Il est fécond d'apprécier le dernier court métrage de Delphine Gleize à la lueur de l'intitulé de la série dont il est issu : Vivre ensemble demain, comman­ditée par la Mission pour la célébration de l'an 2000. C'est en effet la cristallisa­tion possible du sentiment de commu­nauté, enjeu pressant du nouveau millé­naire, que cette brève histoire aspire à dépeindre. Et cette émergence d'un “groupe” à partir d'individus isolés et évidemment divers, parvient à contourner le cliché de l'échantillonnage sociologique, même si la fameuse France “black-blanc-beur” est représentée. Les adolescents réunis pour une excursion qui doit les mener jusqu'au Louvre ne se connaissent pas et vont se confronter à l'altérité, avec leurs armes, leurs réti­cences et leurs failles. Au cinéma, le com­portement d'un être ne se situe jamais plus près de sa personnalité que lorsqu'il est plongé dans un huis clos. Celui-ci n'échappe pas à la règle, même s'il s'ouvre sur le plein air iodé, atteignant son paroxysme sur une plage à marée basse au bord de laquelle l'autocar est tombé en panne. 

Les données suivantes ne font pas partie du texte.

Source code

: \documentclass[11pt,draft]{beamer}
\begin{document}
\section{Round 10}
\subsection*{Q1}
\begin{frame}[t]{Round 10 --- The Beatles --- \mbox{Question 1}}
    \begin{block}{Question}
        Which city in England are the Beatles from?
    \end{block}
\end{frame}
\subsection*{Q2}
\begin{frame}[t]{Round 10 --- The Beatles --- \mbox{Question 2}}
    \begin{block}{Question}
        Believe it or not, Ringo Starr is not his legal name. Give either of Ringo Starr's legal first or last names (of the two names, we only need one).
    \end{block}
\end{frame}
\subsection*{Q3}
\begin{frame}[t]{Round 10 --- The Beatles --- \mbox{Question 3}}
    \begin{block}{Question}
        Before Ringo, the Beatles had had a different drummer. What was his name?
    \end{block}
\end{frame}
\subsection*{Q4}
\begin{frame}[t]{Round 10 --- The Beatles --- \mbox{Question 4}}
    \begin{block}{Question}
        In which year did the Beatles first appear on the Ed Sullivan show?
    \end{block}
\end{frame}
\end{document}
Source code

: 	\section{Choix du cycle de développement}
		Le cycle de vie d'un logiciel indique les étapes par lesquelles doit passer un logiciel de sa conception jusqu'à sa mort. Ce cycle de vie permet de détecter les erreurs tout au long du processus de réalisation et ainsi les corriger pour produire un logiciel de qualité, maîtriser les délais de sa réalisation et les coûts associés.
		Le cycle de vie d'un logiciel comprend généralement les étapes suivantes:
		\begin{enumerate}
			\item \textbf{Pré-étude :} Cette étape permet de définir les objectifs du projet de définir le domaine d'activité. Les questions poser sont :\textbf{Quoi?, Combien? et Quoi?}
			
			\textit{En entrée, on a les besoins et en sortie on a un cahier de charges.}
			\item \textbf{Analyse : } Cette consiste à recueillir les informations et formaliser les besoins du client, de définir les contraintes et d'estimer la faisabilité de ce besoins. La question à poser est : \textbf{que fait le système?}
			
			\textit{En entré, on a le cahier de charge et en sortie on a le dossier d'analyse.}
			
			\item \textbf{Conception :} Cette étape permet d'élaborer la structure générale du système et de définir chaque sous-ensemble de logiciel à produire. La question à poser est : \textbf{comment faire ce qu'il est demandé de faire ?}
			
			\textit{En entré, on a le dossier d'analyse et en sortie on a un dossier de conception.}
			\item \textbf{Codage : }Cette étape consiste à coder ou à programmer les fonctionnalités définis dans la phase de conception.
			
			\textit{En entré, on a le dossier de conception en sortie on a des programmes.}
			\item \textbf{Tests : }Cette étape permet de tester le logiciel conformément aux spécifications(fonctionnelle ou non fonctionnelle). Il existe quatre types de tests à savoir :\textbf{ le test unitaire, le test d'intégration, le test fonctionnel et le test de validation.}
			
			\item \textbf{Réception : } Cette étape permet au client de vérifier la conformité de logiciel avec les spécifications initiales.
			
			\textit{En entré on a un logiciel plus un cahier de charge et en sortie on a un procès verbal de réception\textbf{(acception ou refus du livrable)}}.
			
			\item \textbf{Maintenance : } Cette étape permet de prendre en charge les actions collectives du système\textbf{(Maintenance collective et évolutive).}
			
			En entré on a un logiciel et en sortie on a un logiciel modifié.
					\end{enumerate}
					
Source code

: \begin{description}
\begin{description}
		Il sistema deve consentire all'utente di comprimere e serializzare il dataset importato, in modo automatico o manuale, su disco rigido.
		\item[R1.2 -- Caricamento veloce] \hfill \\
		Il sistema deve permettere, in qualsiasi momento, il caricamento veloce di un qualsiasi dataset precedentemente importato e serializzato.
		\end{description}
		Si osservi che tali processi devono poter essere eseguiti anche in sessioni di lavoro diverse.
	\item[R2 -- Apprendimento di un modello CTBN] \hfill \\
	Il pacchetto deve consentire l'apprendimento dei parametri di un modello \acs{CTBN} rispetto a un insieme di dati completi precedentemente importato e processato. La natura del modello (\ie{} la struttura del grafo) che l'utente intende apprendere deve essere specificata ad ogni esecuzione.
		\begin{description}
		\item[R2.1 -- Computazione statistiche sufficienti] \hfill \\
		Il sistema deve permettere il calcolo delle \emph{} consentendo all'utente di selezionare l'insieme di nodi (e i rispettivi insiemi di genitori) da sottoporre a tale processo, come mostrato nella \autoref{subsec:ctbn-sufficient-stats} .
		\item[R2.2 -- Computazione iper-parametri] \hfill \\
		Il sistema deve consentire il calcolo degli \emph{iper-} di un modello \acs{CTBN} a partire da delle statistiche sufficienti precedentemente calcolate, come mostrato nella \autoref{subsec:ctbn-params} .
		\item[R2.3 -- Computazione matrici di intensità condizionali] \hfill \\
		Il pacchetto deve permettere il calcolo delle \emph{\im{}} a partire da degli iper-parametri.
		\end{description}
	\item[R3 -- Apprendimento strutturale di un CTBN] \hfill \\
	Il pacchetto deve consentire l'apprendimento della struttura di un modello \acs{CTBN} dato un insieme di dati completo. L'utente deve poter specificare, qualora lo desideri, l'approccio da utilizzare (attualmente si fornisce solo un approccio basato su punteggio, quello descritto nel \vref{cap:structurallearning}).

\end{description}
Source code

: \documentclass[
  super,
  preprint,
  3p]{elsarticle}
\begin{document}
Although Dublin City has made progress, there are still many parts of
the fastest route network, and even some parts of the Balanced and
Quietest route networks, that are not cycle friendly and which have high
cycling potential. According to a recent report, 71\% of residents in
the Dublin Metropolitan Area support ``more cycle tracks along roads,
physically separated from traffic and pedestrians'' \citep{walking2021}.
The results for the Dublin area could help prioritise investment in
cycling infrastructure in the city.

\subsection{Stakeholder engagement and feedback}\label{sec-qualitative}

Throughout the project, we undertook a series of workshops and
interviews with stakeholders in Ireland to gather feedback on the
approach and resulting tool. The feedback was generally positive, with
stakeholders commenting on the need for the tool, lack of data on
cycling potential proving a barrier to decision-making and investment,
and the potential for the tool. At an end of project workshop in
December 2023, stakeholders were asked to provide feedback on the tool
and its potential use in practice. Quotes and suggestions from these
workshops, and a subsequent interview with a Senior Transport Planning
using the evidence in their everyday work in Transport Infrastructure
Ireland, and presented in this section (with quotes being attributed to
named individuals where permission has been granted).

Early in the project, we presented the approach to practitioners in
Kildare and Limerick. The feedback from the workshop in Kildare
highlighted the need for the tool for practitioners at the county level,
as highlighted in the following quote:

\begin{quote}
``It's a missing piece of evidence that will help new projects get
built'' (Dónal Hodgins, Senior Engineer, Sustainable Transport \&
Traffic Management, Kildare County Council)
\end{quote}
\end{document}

On ne saura jamais si les jeunes gens, a priori fort peu susceptibles de velléités cul­turelles, sont volontaires pour ce voyage et les raisons qui les y ont conduits reste­ront obscures (sinon, pour l'un d'entre eux, l'occasion de rejoindre, via Paris, son père inconnu dans le sud). Mais tout détermi­nisme social est exclu, et la connotation de milieu – il semble qu'ils viennent du “difficile” – ne subsiste qu'en fili­grane de l'intrigue. La volonté de Del­phine Gleize est autre et elle s'efface déli­bérément pour laisser ses personnages se rencontrer, plus encore que dans son beau Château en Espagne, où le chevauche­ment fiction/documentaire maintenait une position finalement ambiguë pour elle. Ici, sa caméra discrète saisit les tentatives  d'apprivoisement, les attirances furtives, les secrets mal camouflés, les palpitements impromptus... Captatrice du réel dans une scène d'ouverture remarquable, lorsque le chauffeur-accompagnateur collecte l'ar­gent de l'excursion et fait connaissance avec ses “protégés”, elle se fond ensuite à l'intérieur du groupe comme pour mieux le lier. Et si celui-ci est un temps au bord de l'éclatement, le ciment prend à la faveur d'une mutinerie (le refus de rendre la clé du car immobilisé au “capitaine” de route).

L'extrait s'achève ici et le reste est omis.